Self-employment can explain another large portion of the difference between the U.K. and the U.S. From January 2008 to November 2014, the number of self-employed people in the U.K. swelled by 16 percent. There are still 5 percent fewer self-employed workers in the United States than there were before the financial crisis began. All else being equal, a U.K.-like upswing would have brought more than 3 million Americans into work. The entrepreneurial spirit of the United States is dampened, in particular, by difficulty in acquiring health insurance (a subject whose adequate discussion would require a separate article).

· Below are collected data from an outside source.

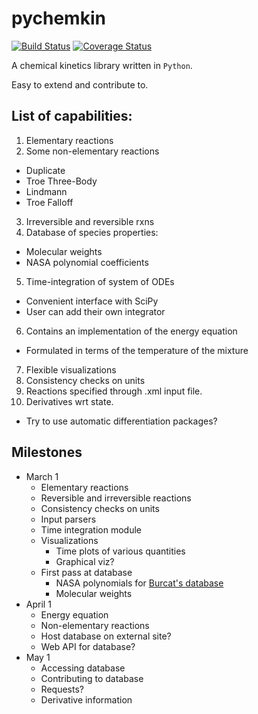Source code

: # pychemkin

[![Build Status](https://travis-ci.org/dsondak/pychemkin.svg?branch=database)](https://travis-ci.org/dsondak/pychemkin.svg?branch=develop)
[![Coverage Status](https://coveralls.io/repos/github/dsondak/pychemkin/badge.svg?branch=database)](https://coveralls.io/github/dsondak/pychemkin?branch=database)

A chemical kinetics library written in `Python`.  

Easy to extend and contribute to.

## List of capabilities:
1. Elementary reactions
2. Some non-elementary reactions
  - Duplicate
  - Troe Three-Body
  - Lindmann
  - Troe Falloff
3. Irreversible and reversible rxns
4. Database of species properties:
  - Molecular weights
  - NASA polynomial coefficients
5. Time-integration of system of ODEs
  - Convenient interface with SciPy
  - User can add their own integrator
6. Contains an implementation of the energy 
   equation
  - Formulated in terms of the temperature of the mixture
7. Flexible visualizations 
8. Consistency checks on units
9. Reactions specified through .xml input file.
10. Derivatives wrt state.
  - Try to use automatic differentiation packages?

## Milestones
* March 1
  - Elementary reactions
  - Reversible and irreversible reactions
  - Consistency checks on units
  - Input parsers
  - Time integration module
  - Visualizations
    - Time plots of various quantities
    - Graphical viz?
  - First pass at database
    - NASA polynomials for [Burcat's database](http://garfield.chem.elte.hu/Burcat/burcat.html)
    - Molecular weights
* April 1
  - Energy equation
  - Non-elementary reactions
  - Host database on external site?
  - Web API for database?
* May 1
  - Accessing database
  - Contributing to database
  - Requests?
  - Derivative information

Rising female self-employment has also been an important factor in Great Britain. In both the U.S. and U.K., the proportion of men in work has been declining for decades. At the start of the 1980s, the rate of economic activity — defined, again, as working or looking for work — among men in prime employment age (25 to 54) in the U.S. was still at about 94 percent. That figure had dropped to 88 percent by the end of 2013. The female economic-activity rate moved in the opposite direction, climbing from 64 percent in 1980 to 77 percent at the turn of the millennium. But the growth of the female work force stalled and reversed soon afterward. Last year it was back down below 74 percent, and both sexes are now adding to the American work force’s great contraction. In the U.K., things are different. The female economic-activity rate has continued to move upward, due particularly to the astonishing boom in self-employment among women. Between March 2011 and March 2014, a period in which British economic growth was less than stellar, the number of self-employed women grew by a fifth. The U.K.’s entrepreneurial boom is recent and conclusions can only be tentative, but the scale of the expansion has been huge and deserves some attention from Washington.

The United States’ labor market has its strengths. Wage growth, which has been weak in the United States, has been totally absent or negative in real terms in the U.K. A benign explanation for Britain’s weakness is that self-employed workers earn markedly less than employees on average, and people who might otherwise claim disability benefits are unlikely to be going into highly paid work. And those U.S. workers who have fallen out of the labor market entirely and would be happy to return make the wage picture appear somewhat better than it really is: Incomes of zero are not counted in the average.

The U.S. labor market is still worthy of some envy from across the Atlantic, but the U.K. is looking a little less green today, and American policymakers should take note.

– Mr. Bird is a London-based reporter on markets and economics for Business Insider.